On 22 September 2022, the UK Government introduced the Retained EU Law (Revocation and Reform) Bill, pursuant to which all EU law introduced into the UK legal system following the UK’s withdrawal from the European Union on 31 January 2020 (Retained EU Law) must be reviewed and either replaced with new domestic legislation or automatically repealed on 31 December 2023. This date may be extended to 23 June 2026 in respect of more complex reforms.

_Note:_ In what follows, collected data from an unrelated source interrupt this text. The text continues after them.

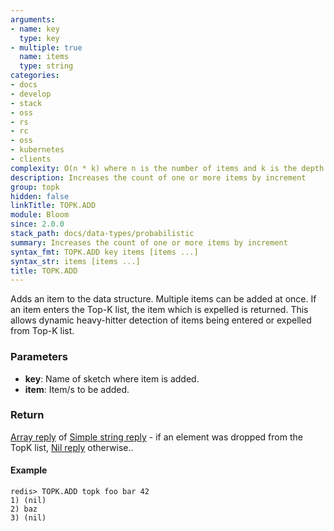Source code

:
 ```yaml
---
arguments:
- name: key
  type: key
- multiple: true
  name: items
  type: string
categories:
- docs
- develop
- stack
- oss
- rs
- rc
- oss
- kubernetes
- clients
complexity: O(n * k) where n is the number of items and k is the depth
description: Increases the count of one or more items by increment
group: topk
hidden: false
linkTitle: TOPK.ADD
module: Bloom
since: 2.0.0
stack_path: docs/data-types/probabilistic
summary: Increases the count of one or more items by increment
syntax_fmt: TOPK.ADD key items [items ...]
syntax_str: items [items ...]
title: TOPK.ADD
---
```


Adds an item to the data structure. 
Multiple items can be added at once.
If an item enters the Top-K list, the item which is expelled is returned.
This allows dynamic heavy-hitter detection of items being entered or expelled from Top-K list. 

### Parameters

* **key**: Name of sketch where item is added.
* **item**: Item/s to be added.

### Return

[Array reply](/docs/reference/protocol-spec#arrays) of [Simple string reply](/docs/reference/protocol-spec#simple-strings) - if an element was dropped from the TopK list, [Nil reply](/docs/reference/protocol-spec#bulk-strings) otherwise..

#### Example

```
redis> TOPK.ADD topk foo bar 42
1) (nil)
2) baz
3) (nil)
```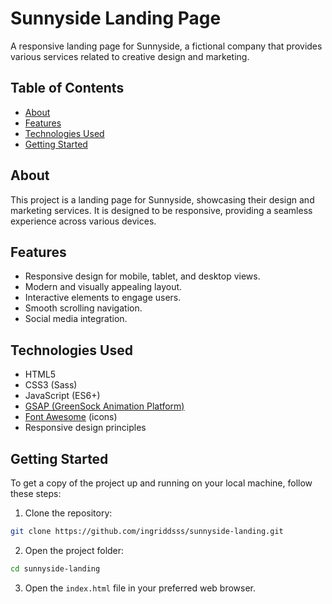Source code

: # Sunnyside Landing Page

A responsive landing page for Sunnyside, a fictional company that provides various services related to creative design and marketing.

## Table of Contents

- [About](#about)
- [Features](#features)
- [Technologies Used](#technologies-used)
- [Getting Started](#getting-started)

## About

This project is a landing page for Sunnyside, showcasing their design and marketing services. It is designed to be responsive, providing a seamless experience across various devices.

## Features

- Responsive design for mobile, tablet, and desktop views.
- Modern and visually appealing layout.
- Interactive elements to engage users.
- Smooth scrolling navigation.
- Social media integration.

## Technologies Used

- HTML5
- CSS3 (Sass)
- JavaScript (ES6+)
- [GSAP (GreenSock Animation Platform)](https://greensock.com/gsap/)
- [Font Awesome](https://fontawesome.com/) (icons)
- Responsive design principles

## Getting Started

To get a copy of the project up and running on your local machine, follow these steps:

1. Clone the repository:

```bash
git clone https://github.com/ingriddsss/sunnyside-landing.git
```
2. Open the project folder:

```bash
cd sunnyside-landing
```

3. Open the `index.html` file in your preferred web browser.


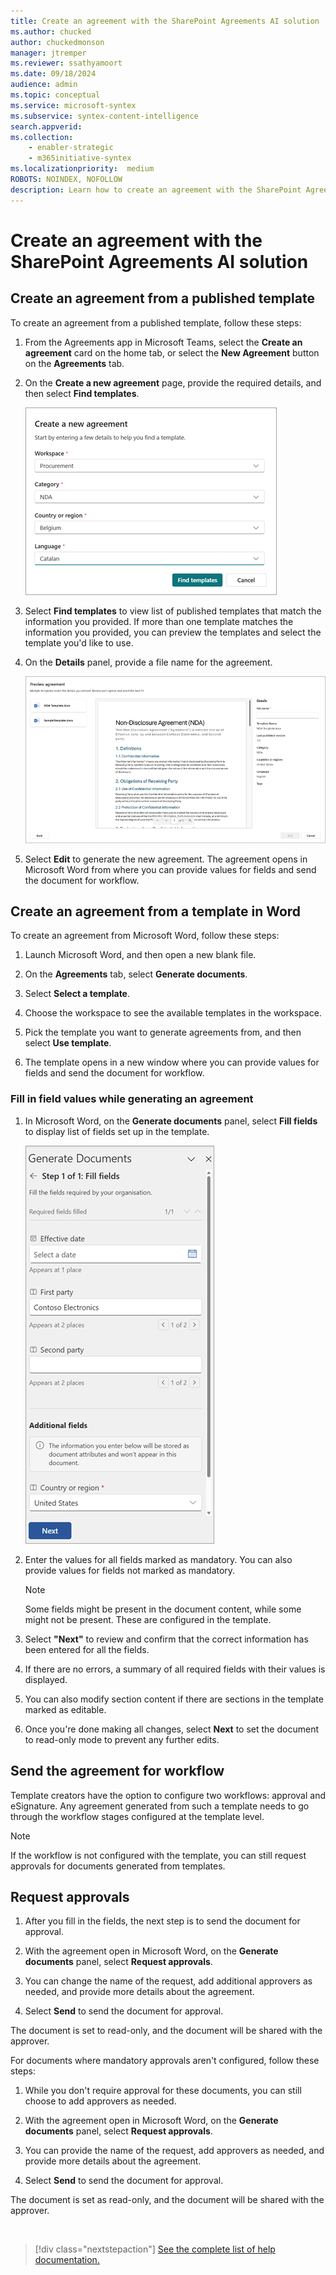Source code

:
 ```yaml
---
title: Create an agreement with the SharePoint Agreements AI solution
ms.author: chucked
author: chuckedmonson
manager: jtremper
ms.reviewer: ssathyamoort
ms.date: 09/18/2024
audience: admin
ms.topic: conceptual
ms.service: microsoft-syntex
ms.subservice: syntex-content-intelligence
search.appverid: 
ms.collection: 
    - enabler-strategic
    - m365initiative-syntex
ms.localizationpriority:  medium
ROBOTS: NOINDEX, NOFOLLOW
description: Learn how to create an agreement with the SharePoint Agreements AI solution.
---
```


# Create an agreement with the SharePoint Agreements AI solution

## Create an agreement from a published template

To create an agreement from a published template, follow these steps:

1. From the Agreements app in Microsoft Teams, select the **Create an agreement** card on the home tab, or select the **New Agreement** button on the **Agreements** tab.

2. On the **Create a new agreement** page, provide the required details, and then select **Find templates**.

   ![A screenshot of Create a new agreement page.](../../media/content-understanding/agreements-create-agreement.png)

3. Select **Find templates** to view list of published templates that match the information you provided. If more than one template matches the information you provided, you can preview the templates and select the template you'd like to use.

4. On the **Details** panel, provide a file name for the agreement.

   ![A screenshot of an agreement showing the details panel.](../../media/content-understanding/agreements-details-panel.png)

5. Select **Edit** to generate the new agreement. The agreement opens in Microsoft Word from where you can provide values for fields and send the document for workflow.

## Create an agreement from a template in Word

To create an agreement from Microsoft Word, follow these steps:

1. Launch Microsoft Word, and then open a new blank file.

2. On the **Agreements** tab, select **Generate documents**.

3. Select **Select a template**.

4. Choose the workspace to see the available templates in the workspace.

5. Pick the template you want to generate agreements from, and then select **Use template**.

6. The template opens in a new window where you can provide values for fields and send the document for workflow.

### Fill in field values while generating an agreement

1. In Microsoft Word, on the **Generate documents** panel, select **Fill fields** to display list of fields set up in the template.

   ![A screenshot of the Generate documents panel.](../../media/content-understanding/agreements-generate-documents.png)

2. Enter the values for all fields marked as mandatory. You can also provide values for fields not marked as mandatory.

    > [!NOTE]
    > Some fields might be present in the document content, while some might not be present. These are configured in the template.

3. Select **"Next"** to review and confirm that the correct information has been entered for all the fields.

4. If there are no errors, a summary of all required fields with their values is displayed.

5. You can also modify section content if there are sections in the template marked as editable.

6. Once you're done making all changes, select **Next** to set the document to read-only mode to prevent any further edits.

## Send the agreement for workflow

Template creators have the option to configure two workflows: approval and eSignature. Any agreement generated from such a template needs to go through the workflow stages configured at the template level.

> [!NOTE]
> If the workflow is not configured with the template, you can still request approvals for documents generated from templates.

## Request approvals

1. After you fill in the fields, the next step is to send the document for approval.

2. With the agreement open in Microsoft Word, on the **Generate documents** panel, select **Request approvals**.

3. You can change the name of the request, add additional approvers as needed, and provide more details about the agreement.

4. Select **Send** to send the document for approval.

The document is set to read-only, and the document will be shared with the approver.

For documents where mandatory approvals aren't configured, follow these steps:

1. While you don't require approval for these documents, you can still choose to add approvers as needed.

2. With the agreement open in Microsoft Word, on the **Generate documents** panel, select **Request approvals**.

3. You can provide the name of the request, add approvers as needed, and provide more details about the agreement.

4. Select **Send** to send the document for approval.

The document is set as read-only, and the document will be shared with the approver.

<!---
## Request eSignature

To be provided.
--->

<br>

> [!div class="nextstepaction"]
> [See the complete list of help documentation.](agreements-overview.md#help-documentation)
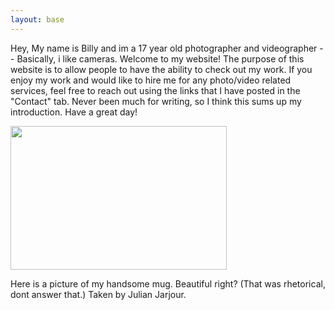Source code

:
 ```yaml
---
layout: base
---
```

Hey, My name is Billy and im a 17 year old photographer and videographer -- Basically, i like cameras. Welcome to my website! The purpose of this website is to allow people to have the ability to check out my work. If you enjoy my work and would like to hire me for any photo/video related services, feel free to reach out using the links that I have posted in the "Contact" tab. Never been much for writing, so I think this sums up my introduction. Have a great day!

<img src="portfolio/IMG_5074.jpg" width="346" height="230.8" class="me">
<p class="caption"> Here is a picture of my handsome mug. Beautiful right? (That was rhetorical, dont answer that.) Taken by Julian Jarjour.</p>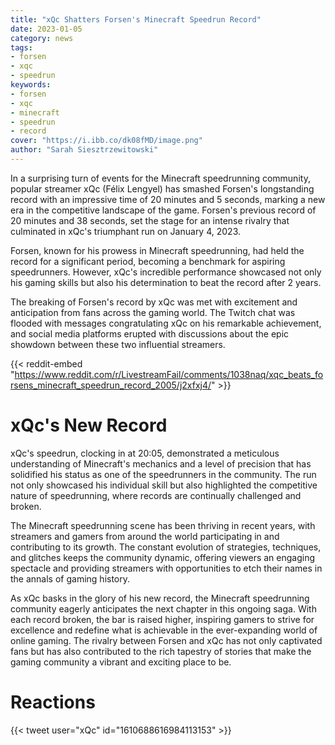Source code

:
 ```yaml
---
title: "xQc Shatters Forsen's Minecraft Speedrun Record"
date: 2023-01-05
category: news
tags:
- forsen
- xqc
- speedrun
keywords:
- forsen
- xqc
- minecraft
- speedrun
- record
cover: "https://i.ibb.co/dk08fMD/image.png"
author: "Sarah Siesztrzewitowski"
---
```


In a surprising turn of events for the Minecraft speedrunning community,
popular streamer xQc (Félix Lengyel) has smashed Forsen's longstanding record
with an impressive time of 20 minutes and 5 seconds, marking a new era in the
competitive landscape of the game. Forsen's previous record of 20 minutes and
38 seconds, set the stage for an intense rivalry that culminated in xQc's
triumphant run on January 4, 2023.

Forsen, known for his prowess in Minecraft speedrunning, had held the record
for a significant period, becoming a benchmark for aspiring speedrunners.
However, xQc's incredible performance showcased not only his gaming skills but
also his determination to beat the record after 2 years.

The breaking of Forsen's record by xQc was met with excitement and anticipation
from fans across the gaming world. The Twitch chat was flooded with messages
congratulating xQc on his remarkable achievement, and social media platforms
erupted with discussions about the epic showdown between these two influential
streamers.

{{< reddit-embed "https://www.reddit.com/r/LivestreamFail/comments/1038naq/xqc_beats_forsens_minecraft_speedrun_record_2005/j2xfxj4/" >}}

# xQc's New Record

xQc's speedrun, clocking in at 20:05, demonstrated a meticulous understanding
of Minecraft's mechanics and a level of precision that has solidified his
status as one of the speedrunners in the community. The run not only showcased
his individual skill but also highlighted the competitive nature of
speedrunning, where records are continually challenged and broken.

The Minecraft speedrunning scene has been thriving in recent years, with
streamers and gamers from around the world participating in and contributing to
its growth. The constant evolution of strategies, techniques, and glitches
keeps the community dynamic, offering viewers an engaging spectacle and
providing streamers with opportunities to etch their names in the annals of
gaming history.

As xQc basks in the glory of his new record, the Minecraft speedrunning
community eagerly anticipates the next chapter in this ongoing saga. With each
record broken, the bar is raised higher, inspiring gamers to strive for
excellence and redefine what is achievable in the ever-expanding world of
online gaming. The rivalry between Forsen and xQc has not only captivated fans
but has also contributed to the rich tapestry of stories that make the gaming
community a vibrant and exciting place to be.

# Reactions

{{< tweet user="xQc" id="1610688616984113153" >}}
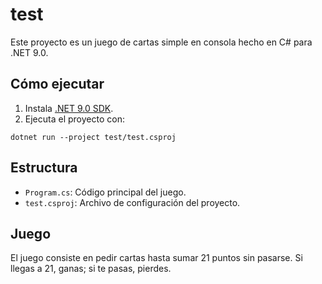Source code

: # test

Este proyecto es un juego de cartas simple en consola hecho en C# para .NET 9.0.

## Cómo ejecutar

1. Instala [.NET 9.0 SDK](https://dotnet.microsoft.com/download/dotnet/9.0).
2. Ejecuta el proyecto con:

```
dotnet run --project test/test.csproj
```

## Estructura

- `Program.cs`: Código principal del juego.
- `test.csproj`: Archivo de configuración del proyecto.

## Juego

El juego consiste en pedir cartas hasta sumar 21 puntos sin pasarse. Si llegas a 21, ganas; si te pasas, pierdes.
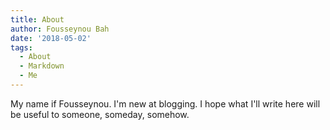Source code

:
 ```yaml
---
title: About
author: Fousseynou Bah
date: '2018-05-02'
tags:
  - About
  - Markdown
  - Me
---
```


My name if Fousseynou.
I'm new at blogging.
I hope what I'll write here will be useful to someone, someday, somehow.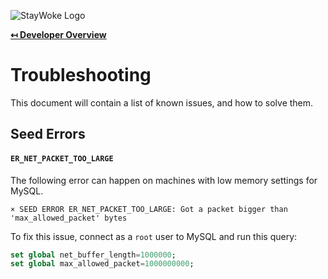 ![StayWoke Logo](https://staywoke-github.s3.us-east-1.amazonaws.com/common/logo.png "StayWoke Logo")

**[↤ Developer Overview](../README.md)**

Troubleshooting
===

This document will contain a list of known issues, and how to solve them.


Seed Errors
---

#### `ER_NET_PACKET_TOO_LARGE`

The following error can happen on machines with low memory settings for MySQL.

```
× SEED ERROR ER_NET_PACKET_TOO_LARGE: Got a packet bigger than 'max_allowed_packet' bytes
```

To fix this issue, connect as a `root` user to MySQL and run this query:

```sql
set global net_buffer_length=1000000;
set global max_allowed_packet=1000000000;
```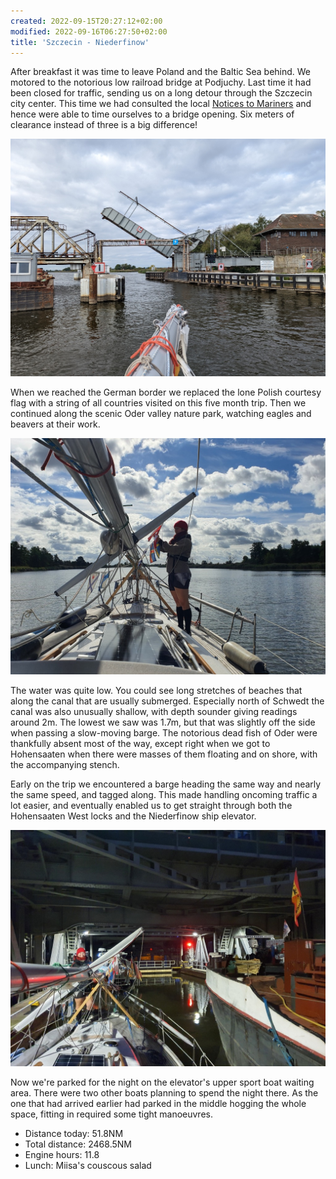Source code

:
```yaml
---
created: 2022-09-15T20:27:12+02:00
modified: 2022-09-16T06:27:50+02:00
title: 'Szczecin - Niederfinow'
---
```


After breakfast it was time to leave Poland and the Baltic Sea behind. We motored to the notorious low railroad bridge at Podjuchy. Last time it had been closed for traffic, sending us on a long detour through the Szczecin city center. This time we had consulted the local [Notices to Mariners](https://szczecin.wody.gov.pl/komunikaty-nawigacyjne/114-nieprzypisany/1311-navigation-announcements-2023) and hence were able to time ourselves to a bridge opening. Six meters of clearance instead of three is a big difference!

![Image](../2022/052d87552093797fbdc37f0b877b26c0.jpg) 

When we reached the German border we replaced the lone Polish courtesy flag with a string of all countries visited on this five month trip. Then we continued along the scenic Oder valley nature park, watching eagles and beavers at their work.

![Image](../2022/e881de10fbb9b8927f0a6237e7490121.jpg) 

The water was quite low. You could see long stretches of beaches that along the canal that are usually submerged. Especially north of Schwedt the canal was also unusually shallow, with depth sounder giving readings around 2m. The lowest we saw was 1.7m, but that was slightly off the side when passing a slow-moving barge. The notorious dead fish of Oder were thankfully absent most of the way, except right when we got to Hohensaaten when there were masses of them floating and on shore, with the accompanying stench.

Early on the trip we encountered a barge heading the same way and nearly the same speed, and tagged along. This made handling oncoming traffic a lot easier, and eventually enabled us to get straight through both the Hohensaaten West locks and the Niederfinow ship elevator.

![Image](../2022/36d075c4239bdaf093917bac2e9b3636.jpg) 

Now we're parked for the night on the elevator's upper sport boat waiting area. There were two other boats planning to spend the night there. As the one that had arrived earlier had parked in the middle hogging the whole space, fitting in required some tight manoeuvres.

* Distance today: 51.8NM
* Total distance: 2468.5NM
* Engine hours: 11.8
* Lunch: Miisa's couscous salad
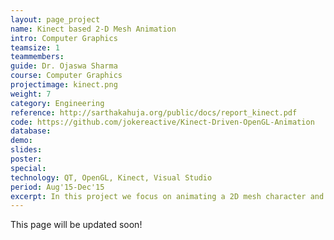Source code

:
 ```yaml
---
layout: page_project
name: Kinect based 2-D Mesh Animation
intro: Computer Graphics
teamsize: 1
teammembers: 
guide: Dr. Ojaswa Sharma
course: Computer Graphics
projectimage: kinect.png
weight: 7
category: Engineering
reference: http://sarthakahuja.org/public/docs/report_kinect.pdf
code: https://github.com/jokereactive/Kinect-Driven-OpenGL-Animation
database: 
demo:
slides: 
poster: 
special:
technology: QT, OpenGL, Kinect, Visual Studio
period: Aug'15-Dec'15
excerpt: In this project we focus on animating a 2D mesh character and driving its actions through kinect. It has been a little more than five years since the first kinect was launched and even today it continues to draw a lot of attention and applications in various fields. In this approach we use Visual Studio to interact with our kinect device and fetch the skeleton data captured in the form of coordinates. We then create our 2D mesh in QT and use these coordinates to mimic the skeleton. The project follows a bone based skeleton model to construct our 2D mesh character. This projects finds applications in the animation industry for simplifying a lot of processes involved in animating 2D characters. The project can seamlessly by ported to work for 3D characters as well.
---
```

This page will be updated soon!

Retained EU Law covers most aspects of UK law and is law that has been incorporated into UK legislation in either domestic secondary legislation or retained direct EU legislation. The Government has produced a Retained EU law dashboard that includes 2,400 pieces of retained EU law. From an employment law perspective this includes the right to holiday pay, limits on working time, parental leave, part-time and fixed-term worker regulations, agency worker regulations and the operation of TUPE (the Transfer of Undertakings (Protection of Employment) Regulations 2006).
Sunset of Retained EU law
Under s1 of the Bill, retained EU law will be revoked at the end of 2023 (unless it is reformed or preserved and incorporated into domestic law in modified form). There will be an extension mechanism that allows departments a further period until 23 June 2026 where necessary. Any retained EU law that remains will be assimilated in the domestic statute book and termed assimilated law. Parliament and the devolved authorities will be able to change retained EU law by statutory instrument. This may mean that different devolved authorities make different amendments or retain different legislation.
In addition to the decision as to whether to retain EU law, the principles of EU law such as supremacy of EU law and directly effective EU rights and equivalence will end on 31 December 2023. There is no right for an extension in relation to the general principles.
It is unclear, at this stage, which laws the Government will elect to retain, giving rise to uncertainty and concerns about the risk of employment rights disappearing. However, the Government has indicated its commitment to keeping “high standards in areas such as workers’ rights and the environment” and stated that the Bill will enable the UK to grasp opportunities provided by Brexit, move away from outdated EU laws and establish laws that are bolder, go further than existing laws and are better suited to the UK. It is therefore unclear what impact this will have on employment legislation. It may be likely that there will be some amendments to TUPE, although the UK legislation gold plated the EU directive, there are areas which are ripe for reform, such as the limitation on the ability to harmonise terms and conditions of employment after a transfer. In addition, there may be moves for repeal of the rights for agency workers under the Agency Workers Regulations. It is unlikely that the Working Time Regulations providing annual holiday to workers will be repealed, but there are amendments that could be made such as the limitations on working weeks and accrual and carry-over of holiday.
It is important to remember that primary legislation, such as the Equality Act 2010 will not be revoked by the Bill. However, the way in which the primary legislation will be interpreted will change due to amendments relating to the interpretation of case law.
EU case law
The other additional point is that with effect from 31 December 2023 any EU decision reached before 1 January 2021 will no longer be binding across all tribunals and courts. Currently the Court of Appeal and the Supreme Court have power to depart from EU decisions if they wish to. The Bill provides that employment tribunals and the Employment Appeal Tribunal will have greater discretion to depart from the body of retained case law. The lower court or tribunal will be able to refer points of law to an appeal court where it considers the points of law are of general public importance.
The Bill will be debated in both houses of parliament over the coming months and could be amended in response to the concerns raised.